One afternoon he saw Sylvie reading a book while he was clearing the underbrush as preparation to trench the new sewage pipe. She sat on a large rock that overlooked the lowland where he would install the septic piping and field. June was not with her. Reverend Tanner and the aunties had taken most all of the children, including June, on a trip to a waterfall and swimming hole. They had been gone all morning. When Sylvie saw him pause in his work she quickly waved to him, but then returned to her reading. He had no pretext for doing so and didn’t know what he would say, but he dropped the machete and hiked up to her. When he said hello she stood up and simply replied, “Hello there,” and to his relief didn’t ask what he wanted. She simply shut her book without marking the page and put it down on the rock. It was a slim blue volume that he’d seen her often reading and not always sequentially, as though she had read it many times over and could pick it up anywhere.

“I see you’ve started to dig for the pipe,” she said. She peered down the line he’d freshly cleared of brush, which easily ran over fifty meters. “Are you actually going to do the whole job by hand? Isn’t there a machine Ames can get to help you with it?”

“Not out here. It would cost too much, besides.”

“I’m sure you’re right.”

“You could help me.”

“I thought you never needed help with anything.”

He didn’t answer.

“Well, I’m glad you changed your mind.”

“It’s not going to be easy work.

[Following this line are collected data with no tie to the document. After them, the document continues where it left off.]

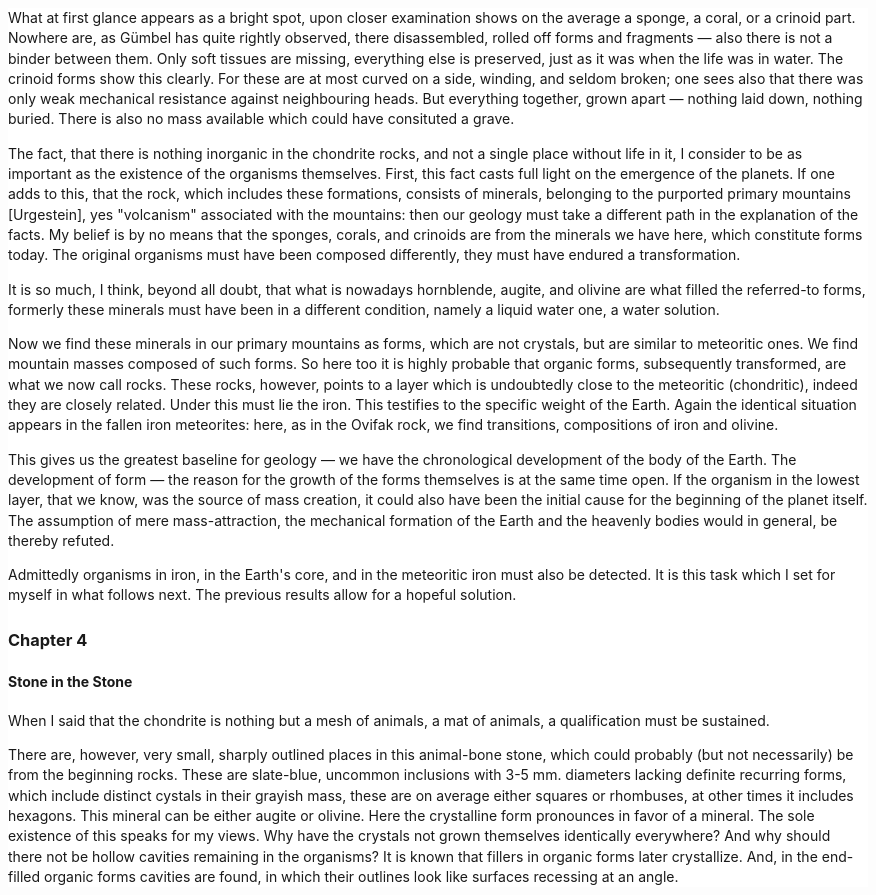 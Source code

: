 What at first glance appears as a bright spot, upon closer examination shows on the average a sponge, a coral, or a crinoid part. Nowhere are, as Gümbel has quite rightly observed, there disassembled, rolled off forms and fragments — also there is not a binder between them. Only soft tissues are missing, everything else is preserved, just as it was when the life was in water. The crinoid forms show this clearly. For these are at most curved on a side, winding, and seldom broken; one sees also that there was only weak mechanical resistance against neighbouring heads. But everything together, grown apart — nothing laid down, nothing buried. There is also no mass available which could have consituted a grave.

The fact, that there is nothing inorganic in the chondrite rocks, and not a single place without life in it, I consider to be as important as the existence of the organisms themselves. First, this fact casts full light on the emergence of the planets. If one adds to this, that the rock, which includes these formations, consists of minerals, belonging to the purported primary mountains [Urgestein], yes "volcanism" associated with the mountains: then our geology must take a different path in the explanation of the facts. My belief is by no means that the sponges, corals, and crinoids are from the minerals we have here, which constitute forms today. The original organisms must have been composed differently, they must have endured a transformation.

It is so much, I think, beyond all doubt, that what is nowadays hornblende, augite, and olivine are what filled the referred-to forms, formerly these minerals must have been in a different condition, namely a liquid water one, a water solution.

Now we find these minerals in our primary mountains as forms, which are not crystals, but are similar to meteoritic ones. We find mountain masses composed of such forms. So here too it is highly probable that organic forms, subsequently transformed, are what we now call rocks. These rocks, however, points to a layer which is undoubtedly close to the meteoritic (chondritic), indeed they are closely related. Under this must lie the iron. This testifies to the specific weight of the Earth. Again the identical situation appears in the fallen iron meteorites: here, as in the Ovifak rock, we find transitions, compositions of iron and olivine.

This gives us the greatest baseline for geology — we have the chronological development of the body of the Earth. The development of form — the reason for the growth of the forms themselves is at the same time open. If the organism in the lowest layer, that we know, was the source of mass creation, it could also have been the initial cause for the beginning of the planet itself. The assumption of mere mass-attraction, the mechanical formation of the Earth and the heavenly bodies would in general, be thereby refuted.

Admittedly organisms in iron, in the Earth's core, and in the meteoritic iron must also be detected. It is this task which I set for myself in what follows next. The previous results allow for a hopeful solution.

### Chapter 4

#### Stone in the Stone

When I said that the chondrite is nothing but a mesh of animals, a mat of animals, a qualification must be sustained.

There are, however, very small, sharply outlined places in this animal-bone stone, which could probably (but not necessarily) be from the beginning rocks. These are slate-blue, uncommon inclusions with 3-5 mm. diameters lacking definite recurring forms, which include distinct cystals in their grayish mass, these are on average either squares or rhombuses, at other times it includes hexagons. This mineral can be either augite or olivine. Here the crystalline form pronounces in favor of a mineral. The sole existence of this speaks for my views. Why have the crystals not grown themselves identically everywhere? And why should there not be hollow cavities remaining in the organisms? It is known that fillers in organic forms later crystallize. And, in the end-filled organic forms cavities are found, in which their outlines look like surfaces recessing at an angle.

Not like the painting. The ground is mostly stone, and where it’s not stone, it’s hard-packed clay. Or maybe it’s all the same thing.”

“That almost sounds like a koan.”

“A what?”

“A koan. It’s a kind of a riddle, but one you keep saying to yourself. Buddhists use them to focus the mind.”

“You won’t want to focus, for work like this.”

She smiled at him. “I do feel like doing something difficult. Something strenuous. It’s been awfully quiet today. And, frankly, you look kind of lonely down there.”

“I’m all right,” he said.

“I’m sure you are. Shall we try it, then?”

“Okay.”

They went down to the head of the trench that he’d begun earlier. He had a pickax and shovel with him and held them out to her.

“Your choice.” She took the shovel and followed him down to the mouth of the trench; they would work from the empty new cesspool back up the slope. He hopped down into it and gestured for her to step clear, and he began working it, raising the pickax directly over his head and hammering it down on the dry, rocky ground. Once he warmed up he kept a steady cadence, the muted tremors of the blows lifting them imperceptibly off their feet. After he’d broken up a meter or so Sylvie stepped down and shoveled out the loosened earth and rock. The pile was denser than she expected and she had some trouble at first. Hector went to help but she told him she was fine and she speared furiously at the gravelly dirt. After she cleared it they switched, alternating several times until during her turn she suddenly stopped shoveling. She turned up her hands; several blisters had welled up on the pads of her palms and on one hand an especially large, angry blister bridged the space between her thumb and index finger. Hector told her she should stop and she nodded, but instead of going back to her cottage for a bandage she simply pinched the mass until it broke. She picked up the shovel again, wincing as she hefted it, and attacked the pile as before. She didn’t complain or hold back.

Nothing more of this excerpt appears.